Create GPU-capable Thyra/Tpetra adapters for linear iterative algorithms
Created by: bartlettroscoe
Next Action Status:
PR #1442 implementing this merged to 'develop'. Next: Wait for feedback from automated testing and customers ...
CC List: @rppawlo
Description:
The current Thyra-Tpetra adaptors simply inherit from Thyra::SpmdMultiVectorBase, implementing the getNonconstLocalDataImpl() and getLocalDataImpl() methods to get data pointers to the Tpetra data. For a GPU node, this has the effect of copying the data to the host, so that Thyra (or more likely RTOp) can manipulate it there, and then copy it back (if it is modified). What we need for this work is a new Thyra-Tpetra adapter that will call native Tpetra methods on Tpetra::MultiVector.

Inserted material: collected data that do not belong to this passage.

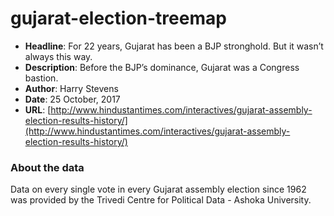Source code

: # gujarat-election-treemap
- **Headline**: For 22 years, Gujarat has been a BJP stronghold. But it wasn’t always this way.
- **Description**: Before the BJP’s dominance, Gujarat was a Congress bastion.
- **Author**: Harry Stevens
- **Date**: 25 October, 2017
- **URL**: [http://www.hindustantimes.com/interactives/gujarat-assembly-election-results-history/](http://www.hindustantimes.com/interactives/gujarat-assembly-election-results-history/)

### About the data
Data on every single vote in every Gujarat assembly election since 1962 was provided by the Trivedi Centre for Political Data - Ashoka University.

The initial scope of this work will be to just avoid calling RTOps in the linear iterative algorithms that are in Belos and Anasazi. In particular, the goal is to avoid copies of data and RTOps for:
- Anasazi::BlockKrylovSchur and Anasazi::BlockKrylovSchurSolverManager
- Belos::BlockGmresSolMgr via Stratimikos DefaultLinearSolverBuilder
A tentative list of arithmetic methods needed by Anasazi BKS is:
- MVT::SetBlock(), which calls Thyra::assign()
- MVT::MvRandom(), which calls Thyra::randomize()
- MVT::MvTimesMatAddMv(), which calls MultiVectorBase::apply()
- MVT::MvNorm(), which calls Thyra::norms_2()
- MVT::MvAddMv(), which calls Thyra::linear_combination()
Belos::BlockGmresIter and BlockGmresSolMgr require similar functionality.
It appears that the adaptor between Thyra::LinearOpBase and Tpetra::Operator is fine.
NOTE: This is the GitHub version of the Trilinos Bugzilla ticket #5837 "Create GPU-capable Thyra adaptors for Tpetra". This work will now be tracked in this GitHub issue and only refer back to the Bugzilla ticket for historical purposes.
Definition of Done:
???
Tasks:
- Provide complete accounting of all of the Belos MultiVector traits functions that are called for the targeted Belos GMRES solver (set up a test case for this purpose). (Hint: Run profiler or use Teuchos Time Monitor to determine this.)
- Determine plan for adding minimal new virtual functions to Thyra::MultiVectorBase to replace the majority of the calls to RTOps.
- Add new pure virtual functions to the Thyra::MultiVectorBase interface assign() and linearCombination() to replace as many RTOps as possible.
- ???